São seis categorias, sendo cinco masculinas (galos, penas, leves, meio-médio e meio-pesado) e uma feminina (mosca). Cada equipe conta com dois lutadores por categoria (titular e reserva).

Durante os combates entre as equipes Guajarat Warriors e Bengaluru Tigers, com vitória da segunda por 4 a 2, tivemos seis duelos muito movimentados, onde nenhuma luta foi para decisão dos juízes laterais, sendo duas finalizações, três nocautes e uma desqualificação.

Porém, duas lutas chamaram atenção pela demora do árbitro em encerrar o combate, ocasionando inclusive uma reviravolta. Nos principais eventos do Brasil e do mundo, quando o lutador está dominado, levando diversos golpes e não esboça reação, estamos acostumados a ver a interrupção da luta, com o árbitro decretando o nocaute técnico.
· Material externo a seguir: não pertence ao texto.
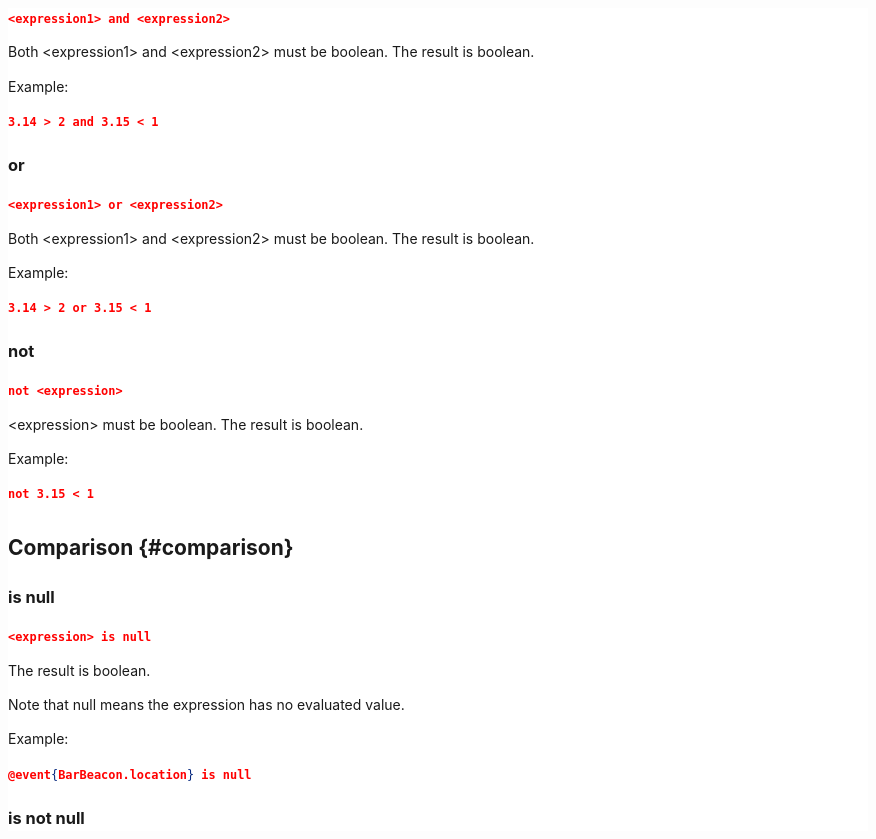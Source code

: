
 ```json
<expression1> and <expression2>
```

Both &lt;expression1&gt; and &lt;expression2&gt; must be boolean. The result is boolean.

Example:

```json
3.14 > 2 and 3.15 < 1
```

### or

```json
<expression1> or <expression2>
```

Both &lt;expression1&gt; and &lt;expression2&gt; must be boolean. The result is boolean.

Example:

```json
3.14 > 2 or 3.15 < 1
```

### not

```json
not <expression>
```

&lt;expression&gt; must be boolean. The result is boolean.

Example:

```json
not 3.15 < 1
```

## Comparison {#comparison}

### is null

```json
<expression> is null
```

The result is boolean.

Note that null means the expression has no evaluated value.

Example:

```json
@event{BarBeacon.location} is null
```

### is not null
No terceiro evento da noite, a indiana Pooja Tomar, que até então tinha duas vitórias em duas lutas de MMA, perdeu por finalização no terceiro round para Hanna Kampf, americana, que possuía uma vitória em apenas uma luta de MMA. Faltando pouco mais de dois minutos para o fim do segundo round, Hanna montou em Pooja e desferiu dezenas de socos na adversária, que tentava apenas proteger sua cabeça e não esboçava qualquer golpe, ou sair da incômoda posição.

Para a surpresa inclusive dos comentaristas do evento, o árbitro Samuel Lalrozama não interrompeu a luta: “O árbitro está bem ali. Eu não tenho certeza do que ele está vendo que nós não estamos”.
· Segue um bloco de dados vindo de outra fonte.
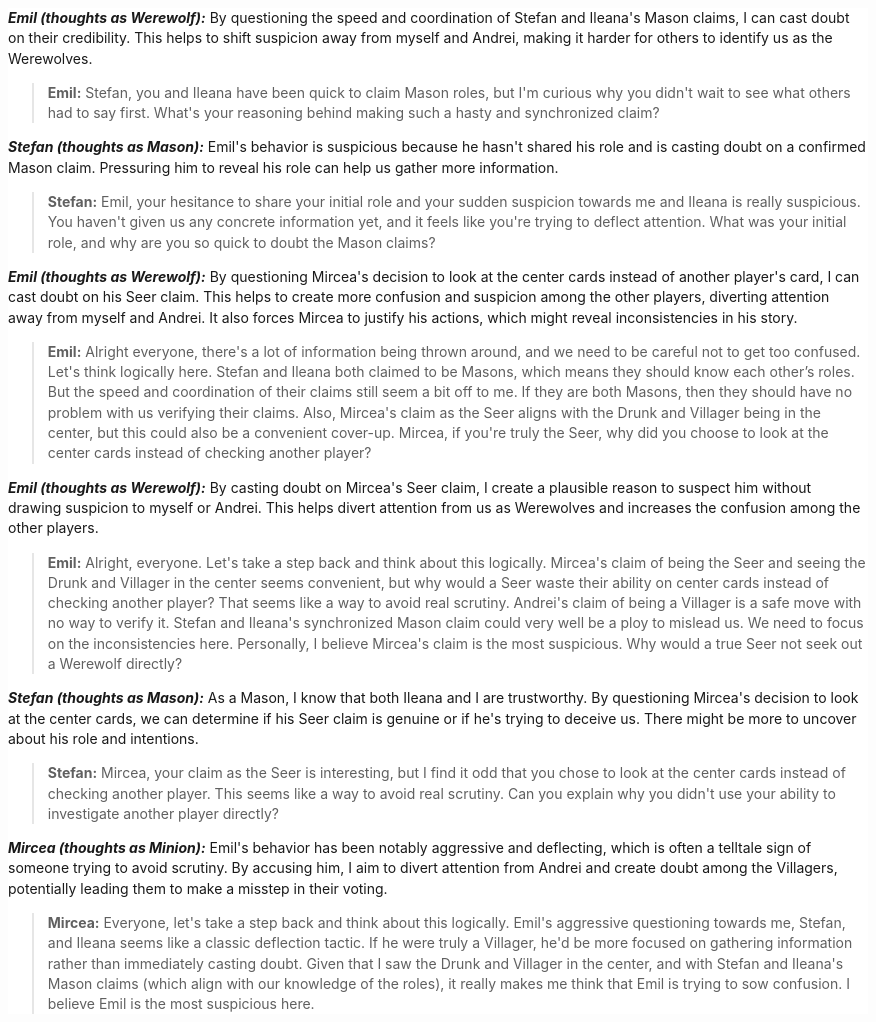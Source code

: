 
***Emil (thoughts as Werewolf):*** By questioning the speed and coordination of Stefan and Ileana's Mason claims, I can cast doubt on their credibility. This helps to shift suspicion away from myself and Andrei, making it harder for others to identify us as the Werewolves.
> **Emil:** Stefan, you and Ileana have been quick to claim Mason roles, but I'm curious why you didn't wait to see what others had to say first. What's your reasoning behind making such a hasty and synchronized claim?


***Stefan (thoughts as Mason):*** Emil's behavior is suspicious because he hasn't shared his role and is casting doubt on a confirmed Mason claim. Pressuring him to reveal his role can help us gather more information.
> **Stefan:** Emil, your hesitance to share your initial role and your sudden suspicion towards me and Ileana is really suspicious. You haven't given us any concrete information yet, and it feels like you're trying to deflect attention. What was your initial role, and why are you so quick to doubt the Mason claims?


***Emil (thoughts as Werewolf):*** By questioning Mircea's decision to look at the center cards instead of another player's card, I can cast doubt on his Seer claim. This helps to create more confusion and suspicion among the other players, diverting attention away from myself and Andrei. It also forces Mircea to justify his actions, which might reveal inconsistencies in his story.
> **Emil:** Alright everyone, there's a lot of information being thrown around, and we need to be careful not to get too confused. Let's think logically here. Stefan and Ileana both claimed to be Masons, which means they should know each other’s roles. But the speed and coordination of their claims still seem a bit off to me. If they are both Masons, then they should have no problem with us verifying their claims. Also, Mircea's claim as the Seer aligns with the Drunk and Villager being in the center, but this could also be a convenient cover-up. Mircea, if you're truly the Seer, why did you choose to look at the center cards instead of checking another player?


***Emil (thoughts as Werewolf):*** By casting doubt on Mircea's Seer claim, I create a plausible reason to suspect him without drawing suspicion to myself or Andrei. This helps divert attention from us as Werewolves and increases the confusion among the other players.
> **Emil:** Alright, everyone. Let's take a step back and think about this logically. Mircea's claim of being the Seer and seeing the Drunk and Villager in the center seems convenient, but why would a Seer waste their ability on center cards instead of checking another player? That seems like a way to avoid real scrutiny. Andrei's claim of being a Villager is a safe move with no way to verify it. Stefan and Ileana's synchronized Mason claim could very well be a ploy to mislead us. We need to focus on the inconsistencies here. Personally, I believe Mircea's claim is the most suspicious. Why would a true Seer not seek out a Werewolf directly?


***Stefan (thoughts as Mason):*** As a Mason, I know that both Ileana and I are trustworthy. By questioning Mircea's decision to look at the center cards, we can determine if his Seer claim is genuine or if he's trying to deceive us. There might be more to uncover about his role and intentions.
> **Stefan:** Mircea, your claim as the Seer is interesting, but I find it odd that you chose to look at the center cards instead of checking another player. This seems like a way to avoid real scrutiny. Can you explain why you didn't use your ability to investigate another player directly?


***Mircea (thoughts as Minion):*** Emil's behavior has been notably aggressive and deflecting, which is often a telltale sign of someone trying to avoid scrutiny. By accusing him, I aim to divert attention from Andrei and create doubt among the Villagers, potentially leading them to make a misstep in their voting.
> **Mircea:** Everyone, let's take a step back and think about this logically. Emil's aggressive questioning towards me, Stefan, and Ileana seems like a classic deflection tactic. If he were truly a Villager, he'd be more focused on gathering information rather than immediately casting doubt. Given that I saw the Drunk and Villager in the center, and with Stefan and Ileana's Mason claims (which align with our knowledge of the roles), it really makes me think that Emil is trying to sow confusion. I believe Emil is the most suspicious here.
Ao iniciar o terceiro round, mais do mesmo: Hanna Kampf montou e golpeou a cabeça da adversária dezenas de vezes por mais dois minutos, novamente sem que o árbitro interrompesse o combate, e então resolveu partir para finalização, aplicando uma chave de braço na adversária, que bateu em desistência (CONFIRA NO VÍDEO ABAIXO).
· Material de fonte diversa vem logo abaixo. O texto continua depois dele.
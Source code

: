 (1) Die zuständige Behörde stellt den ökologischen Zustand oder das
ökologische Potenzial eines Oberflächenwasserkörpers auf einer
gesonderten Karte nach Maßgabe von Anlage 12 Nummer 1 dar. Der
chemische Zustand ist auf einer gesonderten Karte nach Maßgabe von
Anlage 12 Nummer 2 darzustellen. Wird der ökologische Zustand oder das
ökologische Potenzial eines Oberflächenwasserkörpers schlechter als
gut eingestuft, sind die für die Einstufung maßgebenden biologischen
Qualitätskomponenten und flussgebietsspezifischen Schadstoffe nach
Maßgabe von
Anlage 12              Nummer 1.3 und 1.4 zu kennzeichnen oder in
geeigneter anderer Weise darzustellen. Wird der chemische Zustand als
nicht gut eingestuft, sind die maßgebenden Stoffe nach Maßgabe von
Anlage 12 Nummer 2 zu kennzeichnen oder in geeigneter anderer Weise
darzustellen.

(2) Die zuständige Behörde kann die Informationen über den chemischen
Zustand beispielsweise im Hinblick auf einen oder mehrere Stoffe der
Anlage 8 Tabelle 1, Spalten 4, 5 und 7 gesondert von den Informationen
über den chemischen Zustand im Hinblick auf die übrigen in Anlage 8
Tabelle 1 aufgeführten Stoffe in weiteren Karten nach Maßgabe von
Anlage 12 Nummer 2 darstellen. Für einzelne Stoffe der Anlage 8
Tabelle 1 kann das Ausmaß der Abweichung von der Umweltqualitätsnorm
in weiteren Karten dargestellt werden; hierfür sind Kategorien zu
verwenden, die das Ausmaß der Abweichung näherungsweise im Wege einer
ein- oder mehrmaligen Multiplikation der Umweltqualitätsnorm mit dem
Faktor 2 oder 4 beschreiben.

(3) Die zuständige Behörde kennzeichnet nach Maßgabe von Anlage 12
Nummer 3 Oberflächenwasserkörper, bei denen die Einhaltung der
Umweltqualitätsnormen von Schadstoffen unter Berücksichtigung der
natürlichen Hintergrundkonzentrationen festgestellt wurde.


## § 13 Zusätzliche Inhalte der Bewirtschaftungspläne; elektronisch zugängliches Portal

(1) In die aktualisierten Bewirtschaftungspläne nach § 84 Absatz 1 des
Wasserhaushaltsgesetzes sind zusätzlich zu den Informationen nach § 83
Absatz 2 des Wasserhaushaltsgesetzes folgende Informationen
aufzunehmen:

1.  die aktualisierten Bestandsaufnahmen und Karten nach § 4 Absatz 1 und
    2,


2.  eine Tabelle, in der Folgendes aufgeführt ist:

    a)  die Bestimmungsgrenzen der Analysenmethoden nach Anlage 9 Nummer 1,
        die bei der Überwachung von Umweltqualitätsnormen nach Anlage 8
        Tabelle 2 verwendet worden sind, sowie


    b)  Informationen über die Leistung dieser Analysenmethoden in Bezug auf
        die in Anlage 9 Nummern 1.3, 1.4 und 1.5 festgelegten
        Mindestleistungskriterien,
O combate seguinte, entre o americano Ryley Hallman, estreante no MMA, e o indiano Vikash Singh seguiu o mesmo “roteiro”, porém teve um final diferente. Enquanto Hallman buscava a luta no solo, tentando finalizar seu oponente, Singh o castigava no ground and pound, chegando a ficar montado no americano, desferindo golpes em sua cabeça por aproximadamente dois minutos. Hallman tentava apenas proteger seu rosto enquanto era atacado por dezenas de socos e marretadas, sem que o árbitro interrompesse o combate, para desespero da equipe do indiano.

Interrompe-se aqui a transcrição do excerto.